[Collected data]
•••••
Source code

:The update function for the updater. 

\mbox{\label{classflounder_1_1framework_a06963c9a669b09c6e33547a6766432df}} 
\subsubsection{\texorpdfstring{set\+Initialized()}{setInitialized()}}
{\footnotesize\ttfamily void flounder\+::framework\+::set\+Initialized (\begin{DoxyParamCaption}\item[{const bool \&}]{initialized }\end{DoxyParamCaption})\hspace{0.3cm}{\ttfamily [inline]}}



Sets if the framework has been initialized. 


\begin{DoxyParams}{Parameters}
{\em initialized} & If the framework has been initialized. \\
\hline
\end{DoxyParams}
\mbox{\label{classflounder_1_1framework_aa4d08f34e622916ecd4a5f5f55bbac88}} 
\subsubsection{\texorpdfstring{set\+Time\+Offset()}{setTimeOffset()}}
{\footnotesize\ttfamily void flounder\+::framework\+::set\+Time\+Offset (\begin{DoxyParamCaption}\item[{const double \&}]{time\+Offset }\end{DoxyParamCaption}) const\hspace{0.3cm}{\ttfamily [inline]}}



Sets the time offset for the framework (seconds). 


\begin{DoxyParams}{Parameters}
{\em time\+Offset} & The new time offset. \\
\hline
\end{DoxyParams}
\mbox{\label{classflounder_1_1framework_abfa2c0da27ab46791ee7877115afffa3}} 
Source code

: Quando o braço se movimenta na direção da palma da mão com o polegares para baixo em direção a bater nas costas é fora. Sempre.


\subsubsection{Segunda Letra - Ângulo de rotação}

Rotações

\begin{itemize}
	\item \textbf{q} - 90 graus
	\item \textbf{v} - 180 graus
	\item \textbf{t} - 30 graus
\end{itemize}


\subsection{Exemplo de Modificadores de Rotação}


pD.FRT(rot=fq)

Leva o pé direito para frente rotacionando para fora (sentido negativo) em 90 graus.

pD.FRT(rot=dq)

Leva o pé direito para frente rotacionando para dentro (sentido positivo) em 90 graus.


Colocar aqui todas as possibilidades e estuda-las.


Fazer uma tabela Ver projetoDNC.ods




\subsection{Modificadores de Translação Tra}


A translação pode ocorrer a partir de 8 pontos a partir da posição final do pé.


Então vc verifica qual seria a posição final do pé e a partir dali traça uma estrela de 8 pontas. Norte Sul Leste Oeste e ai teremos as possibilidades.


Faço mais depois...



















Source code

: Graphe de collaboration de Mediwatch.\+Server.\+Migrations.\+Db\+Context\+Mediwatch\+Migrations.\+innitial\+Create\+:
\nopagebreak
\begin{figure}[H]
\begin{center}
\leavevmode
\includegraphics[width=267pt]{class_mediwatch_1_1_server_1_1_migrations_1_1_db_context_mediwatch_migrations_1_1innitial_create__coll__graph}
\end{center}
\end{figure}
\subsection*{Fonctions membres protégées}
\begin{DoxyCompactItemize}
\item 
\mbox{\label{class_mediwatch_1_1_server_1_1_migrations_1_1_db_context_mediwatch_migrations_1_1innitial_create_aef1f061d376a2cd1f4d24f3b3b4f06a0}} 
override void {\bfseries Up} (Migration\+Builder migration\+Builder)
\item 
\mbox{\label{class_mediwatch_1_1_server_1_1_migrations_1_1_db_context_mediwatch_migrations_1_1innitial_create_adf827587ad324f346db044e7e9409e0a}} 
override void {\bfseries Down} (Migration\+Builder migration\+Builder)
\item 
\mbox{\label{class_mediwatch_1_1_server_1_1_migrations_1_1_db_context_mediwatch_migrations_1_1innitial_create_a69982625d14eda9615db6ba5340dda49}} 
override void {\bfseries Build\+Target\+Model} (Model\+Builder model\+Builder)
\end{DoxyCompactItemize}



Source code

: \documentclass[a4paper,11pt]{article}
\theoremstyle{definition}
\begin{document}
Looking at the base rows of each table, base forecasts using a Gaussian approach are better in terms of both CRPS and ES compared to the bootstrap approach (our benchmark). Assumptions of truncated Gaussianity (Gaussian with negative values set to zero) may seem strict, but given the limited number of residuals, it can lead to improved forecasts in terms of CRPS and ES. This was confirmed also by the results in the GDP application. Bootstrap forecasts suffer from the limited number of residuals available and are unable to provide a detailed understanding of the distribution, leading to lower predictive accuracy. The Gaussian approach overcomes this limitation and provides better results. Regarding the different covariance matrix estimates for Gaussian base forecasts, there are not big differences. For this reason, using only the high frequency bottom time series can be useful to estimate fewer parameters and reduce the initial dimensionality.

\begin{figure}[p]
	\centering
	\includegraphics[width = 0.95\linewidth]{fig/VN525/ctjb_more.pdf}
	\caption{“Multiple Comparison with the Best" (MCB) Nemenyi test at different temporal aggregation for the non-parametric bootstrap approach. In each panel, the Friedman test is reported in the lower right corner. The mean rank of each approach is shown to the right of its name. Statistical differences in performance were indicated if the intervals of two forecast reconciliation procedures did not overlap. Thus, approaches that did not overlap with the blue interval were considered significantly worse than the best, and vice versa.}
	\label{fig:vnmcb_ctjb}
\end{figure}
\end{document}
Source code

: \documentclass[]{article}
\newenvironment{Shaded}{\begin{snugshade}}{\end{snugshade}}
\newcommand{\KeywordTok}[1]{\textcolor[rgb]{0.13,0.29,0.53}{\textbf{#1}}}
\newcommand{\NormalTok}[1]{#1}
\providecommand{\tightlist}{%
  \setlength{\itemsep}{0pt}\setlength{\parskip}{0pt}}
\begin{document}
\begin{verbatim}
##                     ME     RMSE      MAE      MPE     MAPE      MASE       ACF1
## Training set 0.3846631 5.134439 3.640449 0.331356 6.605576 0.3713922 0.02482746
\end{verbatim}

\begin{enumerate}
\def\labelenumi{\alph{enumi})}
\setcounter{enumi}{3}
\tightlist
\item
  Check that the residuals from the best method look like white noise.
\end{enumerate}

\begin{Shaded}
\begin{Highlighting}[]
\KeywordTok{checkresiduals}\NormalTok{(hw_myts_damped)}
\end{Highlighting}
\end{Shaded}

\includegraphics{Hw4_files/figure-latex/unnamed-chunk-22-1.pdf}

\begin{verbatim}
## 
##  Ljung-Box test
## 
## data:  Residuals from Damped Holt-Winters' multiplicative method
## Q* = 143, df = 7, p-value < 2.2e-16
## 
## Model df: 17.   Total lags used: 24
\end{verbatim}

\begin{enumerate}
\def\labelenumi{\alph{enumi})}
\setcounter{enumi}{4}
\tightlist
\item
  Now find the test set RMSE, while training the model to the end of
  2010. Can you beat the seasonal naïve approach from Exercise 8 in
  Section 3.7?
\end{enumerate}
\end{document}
•••••
> [Directions]
Go through the records and print each one exactly.

> [Result below]
Source code

:The update function for the updater. 

\mbox{\label{classflounder_1_1framework_a06963c9a669b09c6e33547a6766432df}} 
\subsubsection{\texorpdfstring{set\+Initialized()}{setInitialized()}}
{\footnotesize\ttfamily void flounder\+::framework\+::set\+Initialized (\begin{DoxyParamCaption}\item[{const bool \&}]{initialized }\end{DoxyParamCaption})\hspace{0.3cm}{\ttfamily [inline]}}



Sets if the framework has been initialized. 


\begin{DoxyParams}{Parameters}
{\em initialized} & If the framework has been initialized. \\
\hline
\end{DoxyParams}
\mbox{\label{classflounder_1_1framework_aa4d08f34e622916ecd4a5f5f55bbac88}} 
\subsubsection{\texorpdfstring{set\+Time\+Offset()}{setTimeOffset()}}
{\footnotesize\ttfamily void flounder\+::framework\+::set\+Time\+Offset (\begin{DoxyParamCaption}\item[{const double \&}]{time\+Offset }\end{DoxyParamCaption}) const\hspace{0.3cm}{\ttfamily [inline]}}



Sets the time offset for the framework (seconds). 


\begin{DoxyParams}{Parameters}
{\em time\+Offset} & The new time offset. \\
\hline
\end{DoxyParams}
\mbox{\label{classflounder_1_1framework_abfa2c0da27ab46791ee7877115afffa3}} 
Source code

: Quando o braço se movimenta na direção da palma da mão com o polegares para baixo em direção a bater nas costas é fora. Sempre.


\subsubsection{Segunda Letra - Ângulo de rotação}

Rotações

\begin{itemize}
	\item \textbf{q} - 90 graus
	\item \textbf{v} - 180 graus
	\item \textbf{t} - 30 graus
\end{itemize}


\subsection{Exemplo de Modificadores de Rotação}


pD.FRT(rot=fq)

Leva o pé direito para frente rotacionando para fora (sentido negativo) em 90 graus.

pD.FRT(rot=dq)

Leva o pé direito para frente rotacionando para dentro (sentido positivo) em 90 graus.


Colocar aqui todas as possibilidades e estuda-las.


Fazer uma tabela Ver projetoDNC.ods




\subsection{Modificadores de Translação Tra}


A translação pode ocorrer a partir de 8 pontos a partir da posição final do pé.


Então vc verifica qual seria a posição final do pé e a partir dali traça uma estrela de 8 pontas. Norte Sul Leste Oeste e ai teremos as possibilidades.


Faço mais depois...



















Source code

: Graphe de collaboration de Mediwatch.\+Server.\+Migrations.\+Db\+Context\+Mediwatch\+Migrations.\+innitial\+Create\+:
\nopagebreak
\begin{figure}[H]
\begin{center}
\leavevmode
\includegraphics[width=267pt]{class_mediwatch_1_1_server_1_1_migrations_1_1_db_context_mediwatch_migrations_1_1innitial_create__coll__graph}
\end{center}
\end{figure}
\subsection*{Fonctions membres protégées}
\begin{DoxyCompactItemize}
\item 
\mbox{\label{class_mediwatch_1_1_server_1_1_migrations_1_1_db_context_mediwatch_migrations_1_1innitial_create_aef1f061d376a2cd1f4d24f3b3b4f06a0}} 
override void {\bfseries Up} (Migration\+Builder migration\+Builder)
\item 
\mbox{\label{class_mediwatch_1_1_server_1_1_migrations_1_1_db_context_mediwatch_migrations_1_1innitial_create_adf827587ad324f346db044e7e9409e0a}} 
override void {\bfseries Down} (Migration\+Builder migration\+Builder)
\item 
\mbox{\label{class_mediwatch_1_1_server_1_1_migrations_1_1_db_context_mediwatch_migrations_1_1innitial_create_a69982625d14eda9615db6ba5340dda49}} 
override void {\bfseries Build\+Target\+Model} (Model\+Builder model\+Builder)
\end{DoxyCompactItemize}



Source code

: \documentclass[a4paper,11pt]{article}
\theoremstyle{definition}
\begin{document}
Looking at the base rows of each table, base forecasts using a Gaussian approach are better in terms of both CRPS and ES compared to the bootstrap approach (our benchmark). Assumptions of truncated Gaussianity (Gaussian with negative values set to zero) may seem strict, but given the limited number of residuals, it can lead to improved forecasts in terms of CRPS and ES. This was confirmed also by the results in the GDP application. Bootstrap forecasts suffer from the limited number of residuals available and are unable to provide a detailed understanding of the distribution, leading to lower predictive accuracy. The Gaussian approach overcomes this limitation and provides better results. Regarding the different covariance matrix estimates for Gaussian base forecasts, there are not big differences. For this reason, using only the high frequency bottom time series can be useful to estimate fewer parameters and reduce the initial dimensionality.

\begin{figure}[p]
	\centering
	\includegraphics[width = 0.95\linewidth]{fig/VN525/ctjb_more.pdf}
	\caption{“Multiple Comparison with the Best" (MCB) Nemenyi test at different temporal aggregation for the non-parametric bootstrap approach. In each panel, the Friedman test is reported in the lower right corner. The mean rank of each approach is shown to the right of its name. Statistical differences in performance were indicated if the intervals of two forecast reconciliation procedures did not overlap. Thus, approaches that did not overlap with the blue interval were considered significantly worse than the best, and vice versa.}
	\label{fig:vnmcb_ctjb}
\end{figure}
\end{document}
Source code

: \documentclass[]{article}
\newenvironment{Shaded}{\begin{snugshade}}{\end{snugshade}}
\newcommand{\KeywordTok}[1]{\textcolor[rgb]{0.13,0.29,0.53}{\textbf{#1}}}
\newcommand{\NormalTok}[1]{#1}
\providecommand{\tightlist}{%
  \setlength{\itemsep}{0pt}\setlength{\parskip}{0pt}}
\begin{document}
\begin{verbatim}
##                     ME     RMSE      MAE      MPE     MAPE      MASE       ACF1
## Training set 0.3846631 5.134439 3.640449 0.331356 6.605576 0.3713922 0.02482746
\end{verbatim}

\begin{enumerate}
\def\labelenumi{\alph{enumi})}
\setcounter{enumi}{3}
\tightlist
\item
  Check that the residuals from the best method look like white noise.
\end{enumerate}

\begin{Shaded}
\begin{Highlighting}[]
\KeywordTok{checkresiduals}\NormalTok{(hw_myts_damped)}
\end{Highlighting}
\end{Shaded}

\includegraphics{Hw4_files/figure-latex/unnamed-chunk-22-1.pdf}

\begin{verbatim}
## 
##  Ljung-Box test
## 
## data:  Residuals from Damped Holt-Winters' multiplicative method
## Q* = 143, df = 7, p-value < 2.2e-16
## 
## Model df: 17.   Total lags used: 24
\end{verbatim}

\begin{enumerate}
\def\labelenumi{\alph{enumi})}
\setcounter{enumi}{4}
\tightlist
\item
  Now find the test set RMSE, while training the model to the end of
  2010. Can you beat the seasonal naïve approach from Exercise 8 in
  Section 3.7?
\end{enumerate}
\end{document}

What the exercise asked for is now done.